WHAT YOU SHOULD DO
Please retype the records below exactly, from the first line through the line containing "For help getting", and leave out any pictures.

——

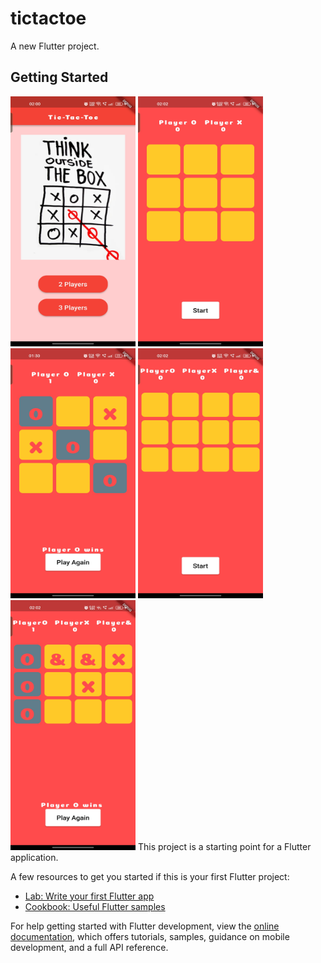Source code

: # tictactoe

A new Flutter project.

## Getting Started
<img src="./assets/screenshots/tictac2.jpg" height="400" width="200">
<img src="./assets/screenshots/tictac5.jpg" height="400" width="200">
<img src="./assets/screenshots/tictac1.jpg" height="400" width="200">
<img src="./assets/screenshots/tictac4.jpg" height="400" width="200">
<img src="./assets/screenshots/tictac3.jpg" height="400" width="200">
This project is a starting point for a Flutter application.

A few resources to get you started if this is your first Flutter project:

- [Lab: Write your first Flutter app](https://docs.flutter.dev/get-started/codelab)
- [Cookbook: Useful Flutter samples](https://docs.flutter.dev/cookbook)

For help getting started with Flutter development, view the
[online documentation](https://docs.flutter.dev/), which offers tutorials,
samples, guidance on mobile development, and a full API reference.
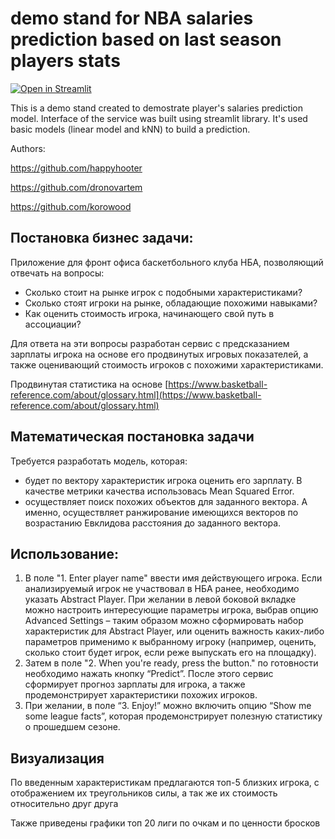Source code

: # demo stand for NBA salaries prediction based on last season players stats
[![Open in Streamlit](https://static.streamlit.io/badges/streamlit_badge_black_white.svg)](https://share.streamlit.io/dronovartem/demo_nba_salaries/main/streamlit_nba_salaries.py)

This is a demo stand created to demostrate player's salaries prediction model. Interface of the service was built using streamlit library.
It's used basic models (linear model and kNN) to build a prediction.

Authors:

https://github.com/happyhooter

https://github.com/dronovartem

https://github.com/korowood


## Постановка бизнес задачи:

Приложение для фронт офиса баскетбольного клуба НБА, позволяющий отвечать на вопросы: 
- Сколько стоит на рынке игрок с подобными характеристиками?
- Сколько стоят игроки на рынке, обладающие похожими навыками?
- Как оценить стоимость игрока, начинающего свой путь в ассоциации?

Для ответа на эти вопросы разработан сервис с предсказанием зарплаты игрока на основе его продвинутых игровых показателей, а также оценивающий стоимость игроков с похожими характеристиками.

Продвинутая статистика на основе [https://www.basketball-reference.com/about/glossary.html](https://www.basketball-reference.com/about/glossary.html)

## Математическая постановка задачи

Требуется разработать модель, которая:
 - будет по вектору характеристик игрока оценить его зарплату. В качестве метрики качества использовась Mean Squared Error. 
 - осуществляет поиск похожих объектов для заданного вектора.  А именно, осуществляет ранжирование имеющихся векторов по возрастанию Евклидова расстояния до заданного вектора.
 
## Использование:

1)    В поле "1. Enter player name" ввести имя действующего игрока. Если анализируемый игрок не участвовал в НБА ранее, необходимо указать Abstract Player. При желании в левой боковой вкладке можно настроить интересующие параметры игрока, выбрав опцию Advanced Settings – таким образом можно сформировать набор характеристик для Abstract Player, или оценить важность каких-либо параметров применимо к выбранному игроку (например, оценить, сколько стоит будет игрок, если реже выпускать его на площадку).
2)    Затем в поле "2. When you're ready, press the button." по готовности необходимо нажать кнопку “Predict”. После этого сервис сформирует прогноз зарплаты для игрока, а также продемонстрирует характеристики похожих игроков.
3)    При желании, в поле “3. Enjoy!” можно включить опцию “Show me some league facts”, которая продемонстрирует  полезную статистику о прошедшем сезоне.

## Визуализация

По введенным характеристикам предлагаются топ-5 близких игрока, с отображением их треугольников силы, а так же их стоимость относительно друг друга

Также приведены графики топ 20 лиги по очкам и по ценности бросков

——

WRITTEN SOLUTION
Source code

: # tictactoe

A new Flutter project.

## Getting Started
<img src="./assets/screenshots/tictac2.jpg" height="400" width="200">
<img src="./assets/screenshots/tictac5.jpg" height="400" width="200">
<img src="./assets/screenshots/tictac1.jpg" height="400" width="200">
<img src="./assets/screenshots/tictac4.jpg" height="400" width="200">
<img src="./assets/screenshots/tictac3.jpg" height="400" width="200">
This project is a starting point for a Flutter application.

A few resources to get you started if this is your first Flutter project:

- [Lab: Write your first Flutter app](https://docs.flutter.dev/get-started/codelab)
- [Cookbook: Useful Flutter samples](https://docs.flutter.dev/cookbook)

For help getting started with Flutter development, view the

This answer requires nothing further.